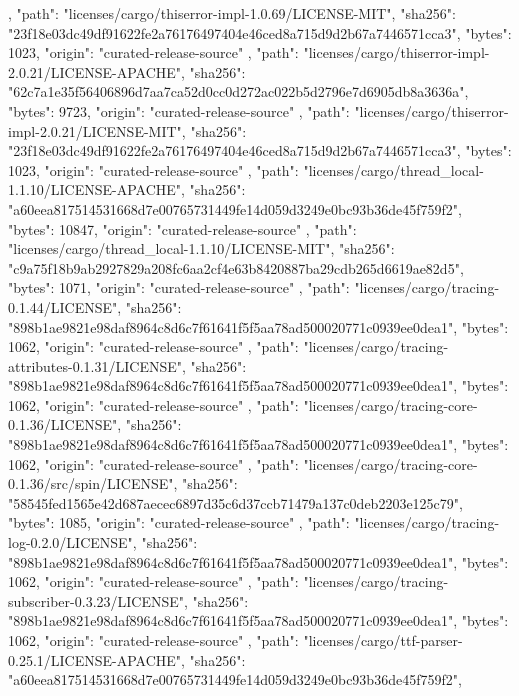 {{    },
    {
      "path": "licenses/cargo/thiserror-impl-1.0.69/LICENSE-MIT",
      "sha256": "23f18e03dc49df91622fe2a76176497404e46ced8a715d9d2b67a7446571cca3",
      "bytes": 1023,
      "origin": "curated-release-source"
    },
    {
      "path": "licenses/cargo/thiserror-impl-2.0.21/LICENSE-APACHE",
      "sha256": "62c7a1e35f56406896d7aa7ca52d0cc0d272ac022b5d2796e7d6905db8a3636a",
      "bytes": 9723,
      "origin": "curated-release-source"
    },
    {
      "path": "licenses/cargo/thiserror-impl-2.0.21/LICENSE-MIT",
      "sha256": "23f18e03dc49df91622fe2a76176497404e46ced8a715d9d2b67a7446571cca3",
      "bytes": 1023,
      "origin": "curated-release-source"
    },
    {
      "path": "licenses/cargo/thread_local-1.1.10/LICENSE-APACHE",
      "sha256": "a60eea817514531668d7e00765731449fe14d059d3249e0bc93b36de45f759f2",
      "bytes": 10847,
      "origin": "curated-release-source"
    },
    {
      "path": "licenses/cargo/thread_local-1.1.10/LICENSE-MIT",
      "sha256": "c9a75f18b9ab2927829a208fc6aa2cf4e63b8420887ba29cdb265d6619ae82d5",
      "bytes": 1071,
      "origin": "curated-release-source"
    },
    {
      "path": "licenses/cargo/tracing-0.1.44/LICENSE",
      "sha256": "898b1ae9821e98daf8964c8d6c7f61641f5f5aa78ad500020771c0939ee0dea1",
      "bytes": 1062,
      "origin": "curated-release-source"
    },
    {
      "path": "licenses/cargo/tracing-attributes-0.1.31/LICENSE",
      "sha256": "898b1ae9821e98daf8964c8d6c7f61641f5f5aa78ad500020771c0939ee0dea1",
      "bytes": 1062,
      "origin": "curated-release-source"
    },
    {
      "path": "licenses/cargo/tracing-core-0.1.36/LICENSE",
      "sha256": "898b1ae9821e98daf8964c8d6c7f61641f5f5aa78ad500020771c0939ee0dea1",
      "bytes": 1062,
      "origin": "curated-release-source"
    },
    {
      "path": "licenses/cargo/tracing-core-0.1.36/src/spin/LICENSE",
      "sha256": "58545fed1565e42d687aecec6897d35c6d37ccb71479a137c0deb2203e125c79",
      "bytes": 1085,
      "origin": "curated-release-source"
    },
    {
      "path": "licenses/cargo/tracing-log-0.2.0/LICENSE",
      "sha256": "898b1ae9821e98daf8964c8d6c7f61641f5f5aa78ad500020771c0939ee0dea1",
      "bytes": 1062,
      "origin": "curated-release-source"
    },
    {
      "path": "licenses/cargo/tracing-subscriber-0.3.23/LICENSE",
      "sha256": "898b1ae9821e98daf8964c8d6c7f61641f5f5aa78ad500020771c0939ee0dea1",
      "bytes": 1062,
      "origin": "curated-release-source"
    },
    {
      "path": "licenses/cargo/ttf-parser-0.25.1/LICENSE-APACHE",
      "sha256": "a60eea817514531668d7e00765731449fe14d059d3249e0bc93b36de45f759f2",
}}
======
#### TASK GOAL
Show each line of the data that contains the string "impl".

#### ANSWER TO THE EXERCISE
      "path": "licenses/cargo/thiserror-impl-1.0.69/LICENSE-MIT",
      "path": "licenses/cargo/thiserror-impl-2.0.21/LICENSE-APACHE",
      "path": "licenses/cargo/thiserror-impl-2.0.21/LICENSE-MIT",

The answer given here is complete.